======== RECORDS TO PROCESS ========

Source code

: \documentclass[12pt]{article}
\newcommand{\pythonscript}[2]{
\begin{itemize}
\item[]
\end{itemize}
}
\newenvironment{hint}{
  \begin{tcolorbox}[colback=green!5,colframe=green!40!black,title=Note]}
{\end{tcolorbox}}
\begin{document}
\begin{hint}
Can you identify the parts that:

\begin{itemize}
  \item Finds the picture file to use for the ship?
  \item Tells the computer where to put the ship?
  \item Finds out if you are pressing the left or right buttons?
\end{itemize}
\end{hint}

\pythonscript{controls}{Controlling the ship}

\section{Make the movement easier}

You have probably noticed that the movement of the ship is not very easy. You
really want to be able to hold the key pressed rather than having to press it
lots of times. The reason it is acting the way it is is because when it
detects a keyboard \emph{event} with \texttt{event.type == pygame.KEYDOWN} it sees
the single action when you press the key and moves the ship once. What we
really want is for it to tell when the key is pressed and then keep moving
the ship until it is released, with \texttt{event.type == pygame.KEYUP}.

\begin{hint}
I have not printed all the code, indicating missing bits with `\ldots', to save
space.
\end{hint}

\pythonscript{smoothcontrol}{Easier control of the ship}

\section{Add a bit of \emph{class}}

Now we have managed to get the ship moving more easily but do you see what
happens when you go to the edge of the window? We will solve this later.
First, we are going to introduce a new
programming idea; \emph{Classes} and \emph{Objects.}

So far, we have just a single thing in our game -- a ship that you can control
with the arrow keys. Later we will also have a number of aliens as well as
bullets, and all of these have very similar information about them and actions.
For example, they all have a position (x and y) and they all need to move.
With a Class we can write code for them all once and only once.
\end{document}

========

WHAT THIS TASK INVOLVES -
Repeat all of the records above exactly as written.

RESULT OF THE EXERCISE -
Source code

: \documentclass[12pt]{article}
\newcommand{\pythonscript}[2]{
\begin{itemize}
\item[]
\end{itemize}
}
\newenvironment{hint}{
  \begin{tcolorbox}[colback=green!5,colframe=green!40!black,title=Note]}
{\end{tcolorbox}}
\begin{document}
\begin{hint}
Can you identify the parts that:

\begin{itemize}
  \item Finds the picture file to use for the ship?
  \item Tells the computer where to put the ship?
  \item Finds out if you are pressing the left or right buttons?
\end{itemize}
\end{hint}

\pythonscript{controls}{Controlling the ship}

\section{Make the movement easier}

You have probably noticed that the movement of the ship is not very easy. You
really want to be able to hold the key pressed rather than having to press it
lots of times. The reason it is acting the way it is is because when it
detects a keyboard \emph{event} with \texttt{event.type == pygame.KEYDOWN} it sees
the single action when you press the key and moves the ship once. What we
really want is for it to tell when the key is pressed and then keep moving
the ship until it is released, with \texttt{event.type == pygame.KEYUP}.

\begin{hint}
I have not printed all the code, indicating missing bits with `\ldots', to save
space.
\end{hint}

\pythonscript{smoothcontrol}{Easier control of the ship}

\section{Add a bit of \emph{class}}

Now we have managed to get the ship moving more easily but do you see what
happens when you go to the edge of the window? We will solve this later.
First, we are going to introduce a new
programming idea; \emph{Classes} and \emph{Objects.}

So far, we have just a single thing in our game -- a ship that you can control
with the arrow keys. Later we will also have a number of aliens as well as
bullets, and all of these have very similar information about them and actions.
For example, they all have a position (x and y) and they all need to move.
With a Class we can write code for them all once and only once.
\end{document}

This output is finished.